Der "hässliche Deutsche" ist zurück

Wie die soziale Not in Griechenland und die nie richtig aufbereitete Geschichte der deutschen Besatzung im Zweiten Weltkrieg alte, böse Geister wiederbelebt. Von Panagiotis Koutoumanos

Anlässlich des griechischen Nationalfeiertags am 25. März, der an die Befreiung von der osmanischen Herrschaft im Jahre 1821 erinnert, erschien in der Zeitung „Paron“ diese Karikatur. „Freiheit oder Tod“ steht auf dem Banner des griechischen Freiheitskämpfers. Der skelettierte Nazi antwortet: „Freiheit? Mal sehen, vielleicht im Jahr 2065. Aber den Tod gibt’s jetzt schon.“

Wenn montagabends um 21 Uhr der TV-Sender Mega seine Comedy-Serie "Zurück nach Hause" ausstrahlt, versammeln sich Hunderttausende Griechen vor dem Fernseher, um sich den Frust von der Seele zu lachen. Geht es den Protagonisten der Serie doch nicht viel anders als ihnen selbst. In der Krise arbeitslos geworden, ziehen die beiden Söhne Kostis und Dimitris sowie die Tochter Alexandra wieder bei ihren Eltern ein. Dabei hat Mutter Katerina selbst ihren Job bei der Feuerwehr verloren, läuft das Süßwarengeschäft von Vater Ilias miserabel. Über Wasser halten kann sich die Großfamilie nur, weil die Freundin von Sohn Kostis – eine junge, attraktive Deutsche mit dem vielsagenden Namen Angela – ihr 600 000 Euro geliehen hat. Geld, dass Angela natürlich samt Zinsen wiederhaben möchte. Zu diesem Zweck mischt sich die gestrenge junge Frau regelmäßig in die privaten und geschäftlichen Angelegenheit der Familie ein. Aber da ihre Bemühungen, die Griechen auf Vordermann zu bringen, nicht fruchten, steht sie spätestens an jedem Monatsende vor den Eltern, droht diesen mit Enteignung und fordert lautstark in deutscher Sprache: "Ich will mein Geld zurück!" Die Griechen finden das jedes Mal zum Brüllen komisch.

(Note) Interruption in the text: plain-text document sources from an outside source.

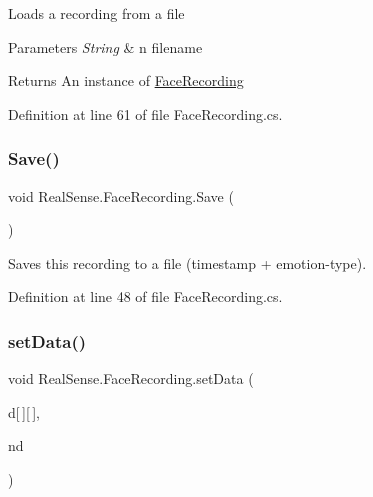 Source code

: Loads a recording from a file 
\begin{DoxyParams}{Parameters}
{\em String} & n filename \\
\hline
\end{DoxyParams}
\begin{DoxyReturn}{Returns}
An instance of \hyperlink{class_real_sense_1_1_face_recording}{Face\+Recording} 
\end{DoxyReturn}


Definition at line 61 of file Face\+Recording.\+cs.

\mbox{\label{class_real_sense_1_1_face_recording_a856729fd53a364765b202b3a9fb6f5dd}} 
\subsubsection{\texorpdfstring{Save()}{Save()}}
{\footnotesize\ttfamily void Real\+Sense.\+Face\+Recording.\+Save (\begin{DoxyParamCaption}{ }\end{DoxyParamCaption})}

Saves this recording to a file (timestamp + emotion-\/type). 

Definition at line 48 of file Face\+Recording.\+cs.

\mbox{\label{class_real_sense_1_1_face_recording_a94e9208ed4f1fe15264ab3b2293f3ce4}} 
\subsubsection{\texorpdfstring{set\+Data()}{setData()}}
{\footnotesize\ttfamily void Real\+Sense.\+Face\+Recording.\+set\+Data (\begin{DoxyParamCaption}\item[{P\+X\+C\+M\+Face\+Data.\+Landmark\+Point}]{d\mbox{[}$\,$\mbox{]}\mbox{[}$\,$\mbox{]},  }\item[{P\+X\+C\+M\+Face\+Data.\+Landmark\+Point \mbox{[}$\,$\mbox{]}}]{nd }\end{DoxyParamCaption})}

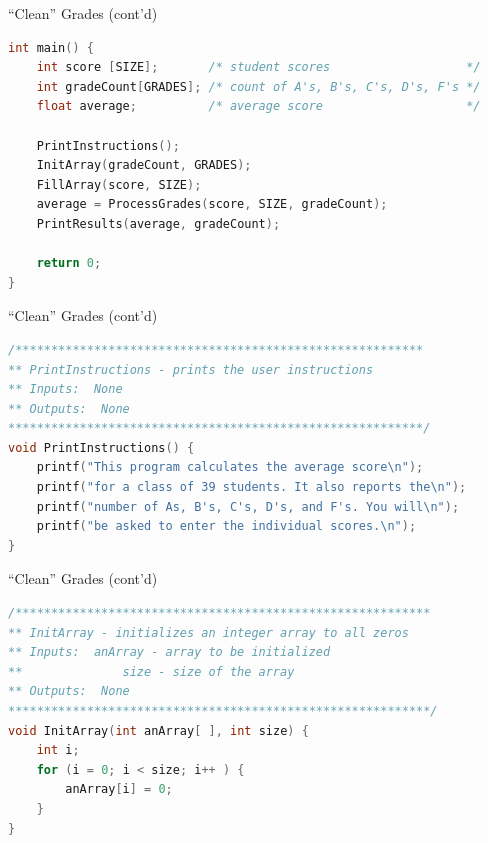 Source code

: \documentclass[graphics]{beamer}
\begin{document}
\begin{frame}[fragile]{``Clean'' Grades (cont'd)}
    \begin{lstlisting}[language=C,basicstyle=\scriptsize,keywordstyle=\color{blue},commentstyle=\color{green},showstringspaces=false,stringstyle=\color{red}]
int main() {
    int score [SIZE];       /* student scores                   */
    int gradeCount[GRADES]; /* count of A's, B's, C's, D's, F's */
    float average;          /* average score                    */
    
    PrintInstructions();
    InitArray(gradeCount, GRADES);
    FillArray(score, SIZE);
    average = ProcessGrades(score, SIZE, gradeCount);
    PrintResults(average, gradeCount);

    return 0;
}
    \end{lstlisting}
\end{frame}

\begin{frame}[fragile]{``Clean'' Grades (cont'd)}
    \begin{lstlisting}[language=C,basicstyle=\scriptsize,keywordstyle=\color{blue},commentstyle=\color{green},showstringspaces=false,stringstyle=\color{red}]
/*********************************************************
** PrintInstructions - prints the user instructions
** Inputs:  None
** Outputs:  None
**********************************************************/
void PrintInstructions() {
    printf("This program calculates the average score\n");
    printf("for a class of 39 students. It also reports the\n");
    printf("number of As, B's, C's, D's, and F's. You will\n");
    printf("be asked to enter the individual scores.\n");
}
    \end{lstlisting}
\end{frame}

\begin{frame}[fragile]{``Clean'' Grades (cont'd)}
    \begin{lstlisting}[language=C,basicstyle=\scriptsize,keywordstyle=\color{blue},commentstyle=\color{green},showstringspaces=false,stringstyle=\color{red}]
/**********************************************************
** InitArray - initializes an integer array to all zeros
** Inputs:  anArray - array to be initialized
**              size - size of the array
** Outputs:  None
***********************************************************/
void InitArray(int anArray[ ], int size) {
    int i;
    for (i = 0; i < size; i++ ) {
        anArray[i] = 0;
    }
}    
    \end{lstlisting}
\end{frame}
\end{document}
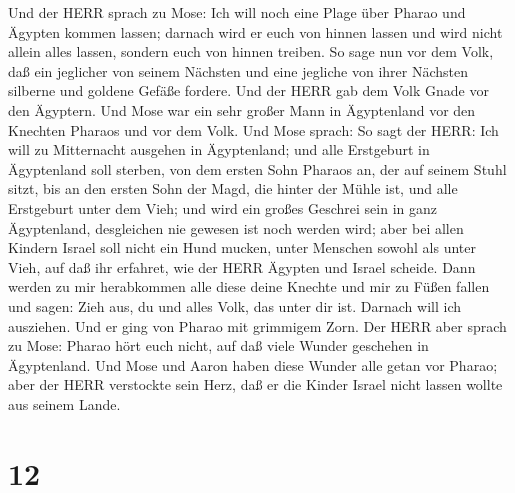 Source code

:  Und der HERR sprach zu Mose: Ich will noch eine Plage über
Pharao und Ägypten kommen lassen; darnach wird er euch von hinnen lassen
und wird nicht allein alles lassen, sondern euch von hinnen treiben.
 So sage nun vor dem Volk, daß ein jeglicher von seinem
Nächsten und eine jegliche von ihrer Nächsten silberne und goldene
Gefäße fordere.  Und der HERR gab dem Volk Gnade vor den
Ägyptern. Und Mose war ein sehr großer Mann in Ägyptenland vor den
Knechten Pharaos und vor dem Volk.  Und Mose sprach: So sagt
der HERR: Ich will zu Mitternacht ausgehen in Ägyptenland; 
und alle Erstgeburt in Ägyptenland soll sterben, von dem ersten Sohn
Pharaos an, der auf seinem Stuhl sitzt, bis an den ersten Sohn der Magd,
die hinter der Mühle ist, und alle Erstgeburt unter dem Vieh;
 und wird ein großes Geschrei sein in ganz Ägyptenland,
desgleichen nie gewesen ist noch werden wird;  aber bei
allen Kindern Israel soll nicht ein Hund mucken, unter Menschen sowohl
als unter Vieh, auf daß ihr erfahret, wie der HERR Ägypten und Israel
scheide.  Dann werden zu mir herabkommen alle diese deine
Knechte und mir zu Füßen fallen und sagen: Zieh aus, du und alles Volk,
das unter dir ist. Darnach will ich ausziehen. Und er ging von Pharao
mit grimmigem Zorn.  Der HERR aber sprach zu Mose: Pharao
hört euch nicht, auf daß viele Wunder geschehen in Ägyptenland.
 Und Mose und Aaron haben diese Wunder alle getan vor
Pharao; aber der HERR verstockte sein Herz, daß er die Kinder Israel
nicht lassen wollte aus seinem Lande.

\hypertarget{section-11}{%
\section{12}\label{section-11}}

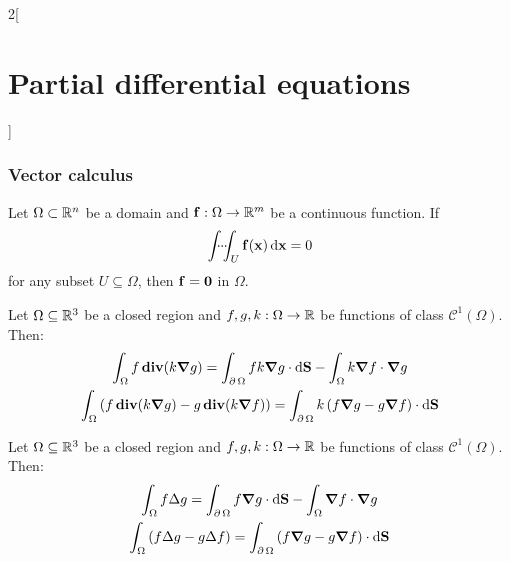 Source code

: \documentclass[../../../main_math.tex]{subfiles}
\begin{document}
\begin{multicols}{2}[\section{Partial differential equations}]
  \subsubsection{Vector calculus}
  \begin{theorem}
    Let $\Omega\subset\mathbb{R}^n$ be a domain and $\boldsymbol{\mathrm{f}}:\Omega\rightarrow\mathbb{R}^m$ be a continuous function. If $$\dotsint_U \vf{f}(\vf{x})\dd{\vf{x}}=0$$ for any subset  $U\subseteq\Omega$, then $\boldsymbol{\mathrm{f}}=\boldsymbol{\mathrm{0}}$ in $\Omega$.
  \end{theorem}
  \begin{proposition}
    Let $\Omega\subseteq\mathbb{R}^3$ be a closed region and $f,g,k:\Omega\rightarrow\mathbb{R}$ be functions of class $\mathcal{C}^1(\Omega)$. Then:
    \begin{gather*}
      \int_\Omega f\operatorname{\boldsymbol{\mathrm{div}}}(k\grad{g})                                =\int_{\operatorname{\partial}{\Omega}}fk\grad{g}\cdot\dd{\boldsymbol{\mathrm{S}}} -\int_\Omega k\grad{f}\cdot\grad{g} \\
      \int_\Omega \left(f\operatorname{\boldsymbol{\mathrm{div}}}(k\grad{g})-g\operatorname{\boldsymbol{\mathrm{div}}}(k\grad{f})\right)  =\int_{\operatorname{\partial}{\Omega}} k\left(f\grad{g}-g\grad{f}\right)\cdot\dd{\boldsymbol{\mathrm{S}}}
    \end{gather*}
  \end{proposition}
  \begin{corollary}
    Let $\Omega\subseteq\mathbb{R}^3$ be a closed region and $f,g,k:\Omega\rightarrow\mathbb{R}$ be functions of class $\mathcal{C}^1(\Omega)$. Then:
    \begin{gather*}
      \int_\Omega f\Delta{g}                              =\int_{\operatorname{\partial}{\Omega}}f\grad{g}\cdot\dd{\boldsymbol{\mathrm{S}}} -\int_\Omega \grad{f}\cdot\grad{g} \\
      \int_\Omega \left(f\Delta{g}-g\Delta{f}\right)  =\int_{\operatorname{\partial}{\Omega}} \left(f\grad{g}-g\grad{f}\right)\cdot\dd{\boldsymbol{\mathrm{S}}}
    \end{gather*}
  \end{corollary}

\end{multicols}
\end{document}
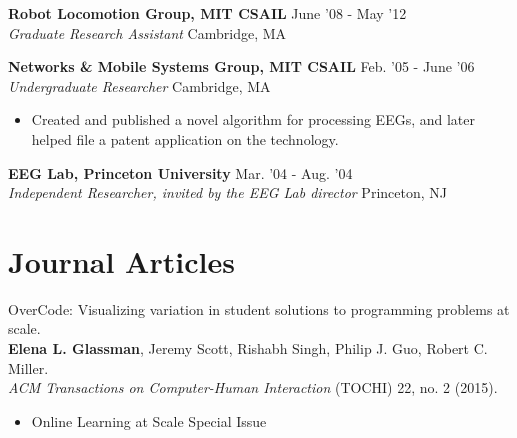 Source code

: \documentclass[margin]{res}
\begin{document}
\begin{resume}
{\bf Robot Locomotion Group, MIT CSAIL} \hfill June '08 - May '12 \\  {\it Graduate Research Assistant} \hfill Cambridge, MA 
 
% 
{\bf Networks \& Mobile Systems Group, MIT CSAIL} \hfill Feb. '05 - June '06 \\{\it Undergraduate Researcher}  \hfill Cambridge, MA 
 \begin{itemize} \itemsep -2pt  %
\item Created and published a novel algorithm for processing EEGs, and later helped file a patent application on the technology.
\end{itemize}


{\bf EEG Lab, Princeton University} \hfill Mar. '04 - Aug. '04 \\ {\it Independent Researcher, invited by the EEG Lab director} \hfill Princeton, NJ 
 
 
\section{Journal Articles}

OverCode: Visualizing variation in student solutions to programming problems at scale.\\
{\bf Elena L. Glassman}, Jeremy Scott, Rishabh Singh, Philip J. Guo, Robert C. Miller. \\ 
{\it ACM Transactions on Computer-Human Interaction} (TOCHI) 22, no. 2 (2015).
\begin{itemize} \itemsep -2pt 
\item Online Learning at Scale Special Issue
\end{itemize}


\end{resume}
\end{document}
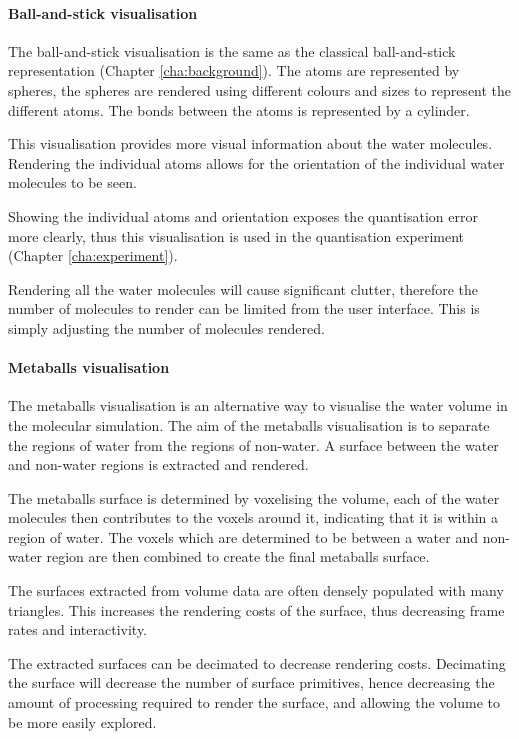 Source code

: 
\paragraph{Ball-and-stick visualisation}

The ball-and-stick visualisation is the same as the classical ball-and-stick
representation (Chapter \ref{cha:background}). The atoms are represented by
spheres, the spheres are rendered using different colours and sizes to
represent the different atoms. The bonds between the atoms is represented by a
cylinder.

This visualisation provides more visual information about the water molecules.
Rendering the individual atoms allows for the orientation of the individual
water molecules to be seen.

Showing the individual atoms and orientation exposes the quantisation error
more clearly, thus this visualisation is used in the quantisation experiment
(Chapter \ref{cha:experiment}).

Rendering all the water molecules will cause significant clutter, therefore the
number of molecules to render can be limited from the user interface. This is
simply adjusting the number of molecules rendered.


\paragraph{Metaballs visualisation}

The metaballs visualisation is an alternative way to visualise the water volume
in the molecular simulation. The aim of the metaballs visualisation is to
separate the regions of water from the regions of non-water. A surface between
the water and non-water regions is extracted and rendered.

The metaballs surface is determined by voxelising the volume, each of the water
molecules then contributes to the voxels around it, indicating that it is
within a region of water. The voxels which are determined to be between a water
and non-water region are then combined to create the final metaballs surface.

The surfaces extracted from volume data are often densely populated with many
triangles. This increases the rendering costs of the surface, thus decreasing
frame rates and interactivity.

The extracted surfaces can be decimated to decrease rendering costs. Decimating
the surface will decrease the number of surface primitives, hence decreasing
the amount of processing required to render the surface, and allowing the
volume to be more easily explored.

Auch Merkel fürchtet Proteste
Leider ist die humoristische Seite des sich rapide verschlechterten griechisch-deutschen Verhältnisses damit aber auch erschöpfend beschrieben. Die griechische Schuldenkrise hat im Mittelmeerland alte, böse Geister erweckt: Plötzlich ist der "hässliche Deutsche" wieder da. Er erteilt allen in Europa Befehle, entmachtet Regierungen, treibt Nationen in die Armut. Und natürlich dürfen dabei NS-Analogien als probates Totschlag-Arsenal in der politischen Auseinandersetzung des linken und rechten politischen Lagers mit der vermeintlichen Hegemonialmacht Deutschland nicht fehlen: Da mutiert Bundeskanzlerin Angela Merkel zum weiblichen Hitler, schlüpfen EU-Offizielle in die Rolle der Gestapo, verkommen griechische Minister zu Kollaborateuren und Griechenland zu Dachau. So verwandeln sich griechische Demonstranten, die in der Öffentlichkeit deutsche Flaggen verbrennen, in nationale Widerstandskämpfer.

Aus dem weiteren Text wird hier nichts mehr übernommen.